Keine Wasserfälle, keine Flüsse, lauter Eis. Und da der Fluß sehr groß und breit gewesen, vermochte die Sonne all das Eis nicht zu schmelzen und der Fluß blieb trocken, so daß jedes Wachstum erstarb.

Dürre, Eis, Trockenheit und Schroffheit, ringsumher. Die Blumen waren verwelkt, es flohen die Schmetterlinge, es flohen die Bienen, und der Berg hatte keinen Honig mehr. Die Bäume waren verdorrt, und da die Vögel keine Nester mehr bauen konnten, flogen sie auf und davon; und da war kein Zwitschern mehr.

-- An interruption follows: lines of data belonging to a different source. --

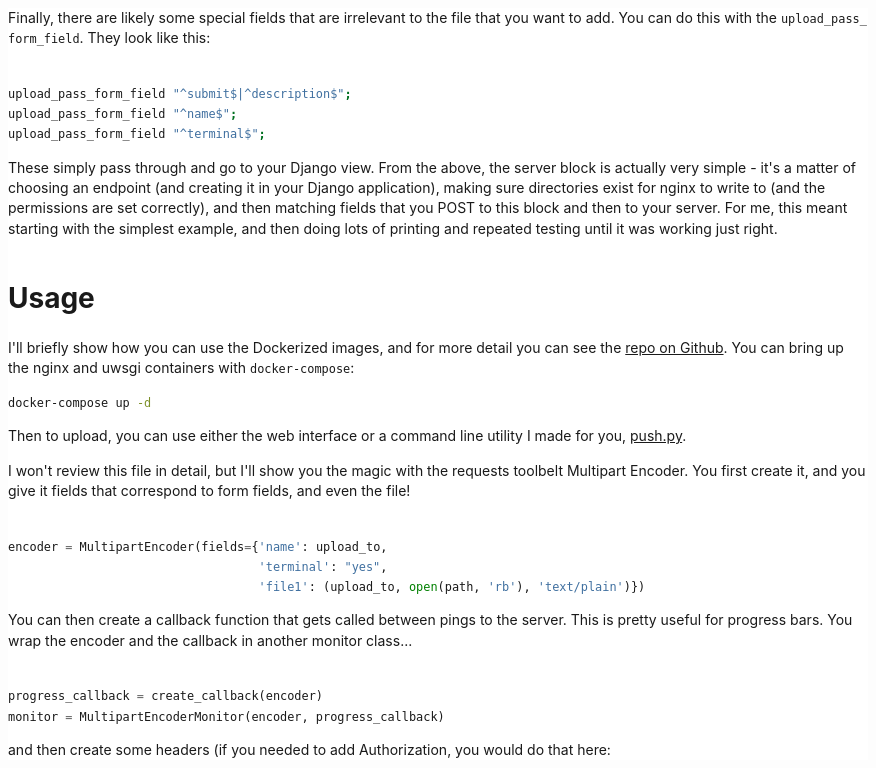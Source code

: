 Finally, there are likely some special fields that are irrelevant to the file that you want to add.
You can do this with the `upload_pass_form_field`. They look like this:

```bash

upload_pass_form_field "^submit$|^description$";
upload_pass_form_field "^name$";
upload_pass_form_field "^terminal$";

```

These simply pass through and go to your Django view. From the above, the server block is actually
very simple - it's a matter of choosing an endpoint (and creating it in your Django application), making sure directories exist for nginx to write to (and the permissions are set correctly), and then matching
fields that you POST to this block and then to your server. For me, this meant starting with the simplest example, and then doing lots of printing and repeated testing until it was working just right.


# Usage

I'll briefly show how you can use the Dockerized images, and for more detail you can see the <a href="https://github.com/vsoch/django-nginx-upload" target="_blank">repo on Github</a>. You can bring up the nginx and uwsgi containers with `docker-compose`:


```bash
docker-compose up -d
```

Then to upload, you can use either the web interface or a command line utility I made for you, <a href="https://github.com/vsoch/django-nginx-upload/blob/master/push.py" target="_blank">push.py</a>.

I won't review this file in detail, but I'll show you the magic with the requests toolbelt Multipart Encoder. You first create it, and you give it fields that correspond to form fields, and even the file!

```python

encoder = MultipartEncoder(fields={'name': upload_to,
                                   'terminal': "yes",
                                   'file1': (upload_to, open(path, 'rb'), 'text/plain')})

```

You can then create a callback function that gets called between pings to the server. This is pretty useful for progress bars. You wrap the encoder and the callback in another monitor class...

```python

progress_callback = create_callback(encoder)
monitor = MultipartEncoderMonitor(encoder, progress_callback)

```

and then create some headers (if you needed to add Authorization, you would do that here:
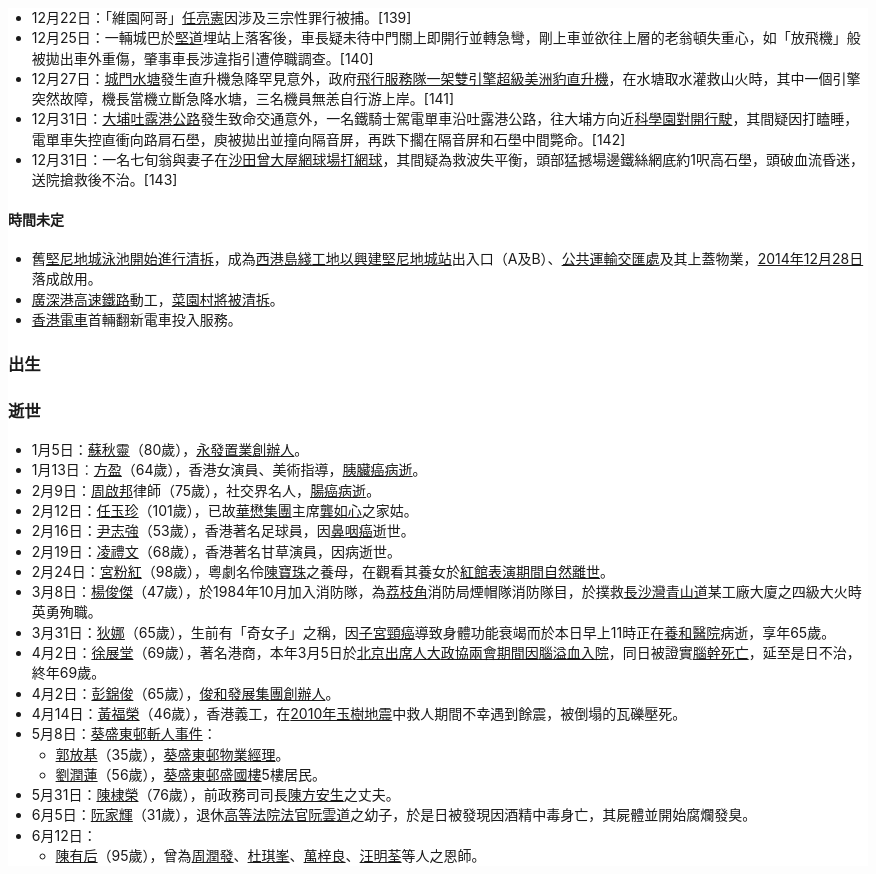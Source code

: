   - 12月22日：「維園阿哥」[任亮憲](../Page/任亮憲.md "wikilink")因涉及三宗性罪行被捕。\[139\]
  - 12月25日：一輛城巴於[堅道](../Page/堅道.md "wikilink")埋站上落客後，車長疑未待中門關上即開行並轉急彎，剛上車並欲往上層的老翁頓失重心，如「放飛機」般被拋出車外重傷，肇事車長涉違指引遭停職調查。\[140\]
  - 12月27日：[城門水塘](../Page/城門水塘.md "wikilink")發生直升機急降罕見意外，政府[飛行服務隊一架雙引擎](https://zh.wikipedia.org/wiki/飛行服務隊 "wikilink")[超級美洲豹直升機](https://zh.wikipedia.org/wiki/超級美洲豹 "wikilink")，在水塘取水灌救山火時，其中一個引擎突然故障，機長當機立斷急降水塘，三名機員無恙自行游上岸。\[141\]
  - 12月31日：[大埔](../Page/大埔_\(香港\).md "wikilink")[吐露港公路](../Page/吐露港公路.md "wikilink")發生致命交通意外，一名鐵騎士駕電單車沿吐露港公路，往大埔方向近[科學園對開行駛](../Page/香港科學園.md "wikilink")，其間疑因打瞌睡，電單車失控直衝向路肩石壆，庾被拋出並撞向隔音屏，再跌下擱在隔音屏和石壆中間斃命。\[142\]
  - 12月31日：一名七旬翁與妻子在[沙田](https://zh.wikipedia.org/wiki/沙田 "wikilink")[曾大屋網球場打網球](https://zh.wikipedia.org/wiki/曾大屋網球場 "wikilink")，其間疑為救波失平衡，頭部猛撼場邊鐵絲網底約1呎高石壆，頭破血流昏迷，送院搶救後不治。\[143\]

#### 時間未定

  - 舊[堅尼地城泳池開始進行清拆](https://zh.wikipedia.org/wiki/堅尼地城泳池 "wikilink")，成為[西港島綫工地以興建](../Page/港島綫西延.md "wikilink")[堅尼地城站](../Page/堅尼地城站.md "wikilink")出入口（A及B）、[公共運輸交匯處](../Page/公共運輸交匯處.md "wikilink")及其上蓋物業，[2014年](../Page/2014年.md "wikilink")[12月28日](../Page/12月28日.md "wikilink")落成啟用。
  - [廣深港高速鐵路](../Page/廣深港高速鐵路.md "wikilink")動工，[菜園村將被清拆](https://zh.wikipedia.org/wiki/菜園村 "wikilink")。
  - [香港電車](../Page/香港電車.md "wikilink")首輛翻新電車投入服務。

### 出生

### 逝世

  - 1月5日：[蘇秋靈](https://zh.wikipedia.org/wiki/蘇秋靈 "wikilink")（80歲），[永發置業創辦人](https://zh.wikipedia.org/wiki/永發置業 "wikilink")。
  - 1月13日︰[方盈](../Page/方盈.md "wikilink")（64歲），香港女演員、美術指導，[胰臟癌病逝](https://zh.wikipedia.org/wiki/胰臟癌 "wikilink")。
  - 2月9日：[周啟邦](../Page/周啟邦.md "wikilink")律師（75歲），社交界名人，[腸癌病逝](https://zh.wikipedia.org/wiki/腸癌 "wikilink")。
  - 2月12日：[任玉珍](https://zh.wikipedia.org/wiki/任玉珍 "wikilink")（101歲），已故[華懋集團](../Page/華懋集團.md "wikilink")主席[龔如心](../Page/龔如心.md "wikilink")之家姑。
  - 2月16日：[尹志強](../Page/尹志強.md "wikilink")（53歲），香港著名足球員，因[鼻咽癌](../Page/鼻咽癌.md "wikilink")逝世。
  - 2月19日：[凌禮文](../Page/凌禮文.md "wikilink")（68歲），香港著名甘草演員，因病逝世。
  - 2月24日：[宮粉紅](../Page/宮粉紅.md "wikilink")（98歲），粵劇名伶[陳寶珠](../Page/陳寶珠.md "wikilink")之養母，在觀看其養女於[紅館表演期間自然離世](https://zh.wikipedia.org/wiki/紅館 "wikilink")。
  - 3月8日：[楊俊傑](https://zh.wikipedia.org/wiki/楊俊傑 "wikilink")（47歲），於1984年10月加入消防隊，為[荔枝角](../Page/荔枝角.md "wikilink")消防局煙帽隊消防隊目，於撲救[長沙灣](../Page/長沙灣.md "wikilink")[青山道](../Page/青山道.md "wikilink")某工廠大廈之四級大火時英勇殉職。
  - 3月31日：[狄娜](../Page/狄娜.md "wikilink")（65歲），生前有「奇女子」之稱，因[子宮頸癌](../Page/子宮頸癌.md "wikilink")導致身體功能衰竭而於本日早上11時正在[養和醫院](../Page/養和醫院.md "wikilink")病逝，享年65歲。
  - 4月2日：[徐展堂](../Page/徐展堂.md "wikilink")（69歲），著名港商，本年3月5日於[北京出席](https://zh.wikipedia.org/wiki/北京 "wikilink")[人大](https://zh.wikipedia.org/wiki/人大 "wikilink")[政協兩會期間因](https://zh.wikipedia.org/wiki/政協 "wikilink")[腦溢血入院](https://zh.wikipedia.org/wiki/腦溢血 "wikilink")，同日被證實[腦幹死亡](https://zh.wikipedia.org/wiki/腦幹死亡 "wikilink")，延至是日不治，終年69歲。
  - 4月2日：[彭錦俊](../Page/彭錦俊.md "wikilink")（65歲），[俊和發展集團創辦人](https://zh.wikipedia.org/wiki/俊和發展集團 "wikilink")。
  - 4月14日：[黃福榮](../Page/黃福榮.md "wikilink")（46歲），香港義工，在[2010年玉樹地震](../Page/2010年玉樹地震.md "wikilink")中救人期間不幸遇到餘震，被倒塌的瓦礫壓死。
  - 5月8日：[葵盛東邨斬人事件](https://zh.wikipedia.org/wiki/葵盛東邨斬人事件 "wikilink")：
      - [郭放基](https://zh.wikipedia.org/wiki/郭放基 "wikilink")（35歲），[葵盛東邨物業經理](https://zh.wikipedia.org/wiki/葵盛東邨 "wikilink")。
      - [劉潤蓮](https://zh.wikipedia.org/wiki/劉潤蓮 "wikilink")（56歲），[葵盛東邨盛國樓](https://zh.wikipedia.org/wiki/葵盛東邨 "wikilink")5樓居民。
  - 5月31日：[陳棣榮](../Page/陳棣榮.md "wikilink")（76歲），前政務司司長[陳方安生](../Page/陳方安生.md "wikilink")之丈夫。
  - 6月5日：[阮家輝](https://zh.wikipedia.org/wiki/阮家輝 "wikilink")（31歲），退休[高等法院法官](https://zh.wikipedia.org/wiki/高等法院 "wikilink")[阮雲道](../Page/阮雲道.md "wikilink")之幼子，於是日被發現因酒精中毒身亡，其屍體並開始腐爛發臭。
  - 6月12日：
      - [陳有后](../Page/陳有后.md "wikilink")（95歲），曾為[周潤發](https://zh.wikipedia.org/wiki/周潤發 "wikilink")、[杜琪峯](../Page/杜琪峯.md "wikilink")、[萬梓良](../Page/萬梓良.md "wikilink")、[汪明荃](../Page/汪明荃.md "wikilink")等人之恩師。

Nicht einmal die Adler wollten mehr zu den Gipfeln aufsteigen, wozu auch? Um dort oben vor Kälte elend umzukommen? So wurde jener Koloß zu einem eisigen Leichnam, aber noch immer brannte in seinem Innern das verzehrende Feuer ohne Flamme, ohne Licht, das Feuer des Neides, das seine Nahrung stets in sich selber findet und doch niemals gesättigt wird.

Jetzt vermißte der große Berg schmerzlich alles das, was er verloren, und neidete sich selber seinen einstigen Besitz: Täler, Wälder, Schatten und Frische, kristallklare Flüßchen, schäumende Bäche, Blumen, Schmetterlinge, Nester, das süße Gezwitscher der Vögel und die wohlige Wärme. Alles, alles dahin!

Auf den Höhen gibt es keinen Schatten. Der Gesichtskreis erweitert sich, aber die Kälte wird unerträglich.

Die Mächtigsten sind nicht immer die Glücklichsten.